ジョブズ氏の死をきっかけに密かに広がる「サムスン不買」の輪

IT業界のカリスマ、スティーブ・ジョブズの死去が全世界に衝撃を与える中、その前日に発表されたばかりのiPhone4Sは予約が殺到。未発売のジョブズの伝記も、予約段階で米Amazon第1位となっている。さらに、ジョブズが愛用していた黒いタートルネックまで売り切れ続出となるなど、ジョブズ氏にまつわる商品を対象に、”追悼買い”ともいえる現象が起きている。
 その一方で、アップルと特許侵害に関する訴訟合戦を繰り広げて来たサムスン電子の製品には、不買運動の輪が広がりつつある。
 熱狂的なMacユーザーが集まる米サイトの掲示板には、ジョブズの死後、「サムスンとの訴訟問題がなければ、アップルからもっと素晴らしい製品が世に出ていたかもしれない」というサムスンバッシングや、「ジョブズを弔うため、サムソン製品を廃絶しよう」という呼び掛けが書き込まれている。

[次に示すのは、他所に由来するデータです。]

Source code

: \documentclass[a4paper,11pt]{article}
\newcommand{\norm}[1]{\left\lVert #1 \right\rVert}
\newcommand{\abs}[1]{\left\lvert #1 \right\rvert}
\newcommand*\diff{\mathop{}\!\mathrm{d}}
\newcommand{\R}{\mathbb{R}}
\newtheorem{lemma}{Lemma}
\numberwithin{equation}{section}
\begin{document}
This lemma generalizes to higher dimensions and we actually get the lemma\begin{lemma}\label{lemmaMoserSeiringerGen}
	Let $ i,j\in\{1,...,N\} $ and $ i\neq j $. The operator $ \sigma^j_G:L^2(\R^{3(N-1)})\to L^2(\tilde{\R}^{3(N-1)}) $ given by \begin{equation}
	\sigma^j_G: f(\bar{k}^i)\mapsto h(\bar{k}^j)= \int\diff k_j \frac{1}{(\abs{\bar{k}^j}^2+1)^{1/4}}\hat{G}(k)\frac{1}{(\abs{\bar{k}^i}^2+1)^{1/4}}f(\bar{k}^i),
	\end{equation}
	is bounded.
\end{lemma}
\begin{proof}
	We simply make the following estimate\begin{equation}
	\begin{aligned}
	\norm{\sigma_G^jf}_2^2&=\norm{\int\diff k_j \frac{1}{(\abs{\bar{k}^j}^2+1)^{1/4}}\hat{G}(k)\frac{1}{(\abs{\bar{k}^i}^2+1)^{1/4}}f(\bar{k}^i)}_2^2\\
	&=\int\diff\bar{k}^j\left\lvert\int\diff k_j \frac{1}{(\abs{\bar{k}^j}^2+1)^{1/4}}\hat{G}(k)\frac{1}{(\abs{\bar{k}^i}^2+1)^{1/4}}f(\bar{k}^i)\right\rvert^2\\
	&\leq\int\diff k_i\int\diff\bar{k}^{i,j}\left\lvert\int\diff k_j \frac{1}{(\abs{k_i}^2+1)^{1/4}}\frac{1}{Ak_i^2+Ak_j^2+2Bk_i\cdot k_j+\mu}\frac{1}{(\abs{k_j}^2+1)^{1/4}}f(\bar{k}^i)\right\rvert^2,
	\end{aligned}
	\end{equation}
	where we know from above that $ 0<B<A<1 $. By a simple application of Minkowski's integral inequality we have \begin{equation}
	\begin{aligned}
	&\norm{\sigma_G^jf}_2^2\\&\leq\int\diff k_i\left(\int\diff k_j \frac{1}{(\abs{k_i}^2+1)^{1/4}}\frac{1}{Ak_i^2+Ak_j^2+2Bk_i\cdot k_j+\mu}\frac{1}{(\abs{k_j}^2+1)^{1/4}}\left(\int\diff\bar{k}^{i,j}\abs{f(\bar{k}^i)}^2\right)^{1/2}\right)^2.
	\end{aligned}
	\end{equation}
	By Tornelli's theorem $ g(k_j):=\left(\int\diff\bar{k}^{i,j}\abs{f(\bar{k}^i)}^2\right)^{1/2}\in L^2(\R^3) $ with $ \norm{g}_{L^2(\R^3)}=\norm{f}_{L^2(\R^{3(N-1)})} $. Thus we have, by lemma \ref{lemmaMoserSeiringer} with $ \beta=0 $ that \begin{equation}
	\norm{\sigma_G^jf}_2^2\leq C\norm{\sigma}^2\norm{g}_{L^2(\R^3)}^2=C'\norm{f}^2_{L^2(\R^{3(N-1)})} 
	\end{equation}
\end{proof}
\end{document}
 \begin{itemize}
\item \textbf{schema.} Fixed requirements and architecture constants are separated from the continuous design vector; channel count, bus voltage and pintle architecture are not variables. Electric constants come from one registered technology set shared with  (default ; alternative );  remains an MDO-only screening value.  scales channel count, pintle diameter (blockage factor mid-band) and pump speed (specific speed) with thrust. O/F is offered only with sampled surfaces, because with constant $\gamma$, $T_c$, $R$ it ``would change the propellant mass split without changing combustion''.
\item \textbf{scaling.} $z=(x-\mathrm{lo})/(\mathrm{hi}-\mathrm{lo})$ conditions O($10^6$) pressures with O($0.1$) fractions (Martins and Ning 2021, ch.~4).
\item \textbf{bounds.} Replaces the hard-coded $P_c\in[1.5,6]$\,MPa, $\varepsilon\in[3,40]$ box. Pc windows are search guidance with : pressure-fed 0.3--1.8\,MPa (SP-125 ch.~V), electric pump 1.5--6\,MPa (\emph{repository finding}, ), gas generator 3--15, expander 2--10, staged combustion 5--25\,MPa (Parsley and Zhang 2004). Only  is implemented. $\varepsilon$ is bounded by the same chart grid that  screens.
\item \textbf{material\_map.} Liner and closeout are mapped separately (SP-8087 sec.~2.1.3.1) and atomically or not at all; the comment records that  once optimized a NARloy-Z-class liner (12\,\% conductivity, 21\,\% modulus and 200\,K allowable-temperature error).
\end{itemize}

 また近年、反韓ムードが高まっている中国ではさらに辛らつだ。中国版Twitter「微博」には、
「サムスンのアップル製品の剽窃は、病に伏せるジョブズを苦しめた。人が弱ったところに攻撃を仕掛けるとは、韓国人のやりそうなこと」
「ジョブズ氏に哀悼の意を表し、今から家にあるサムスン電子製品を残らずたたき潰す!」
 といったつぶやきが寄せられている。
 当のサムスン電子は、10月11日に予定されていた、最新版のアンドロイド「アイスクリーム・サンドイッチ」を搭載した新型スマートフォン「Nexus Prime」の発売を延期した。また同社は、ジョブズの葬儀中はアップルに対する訴訟活動を停止するとも発表した。ともに、「ジョブズ氏に敬意を表するため」としているが、密かに広がる不買運動が過熱化することを警戒した措置だったのかもしれない。
 死してなお宿敵を牽制するジョブズの存在感は、やはりカリスマといったところだ。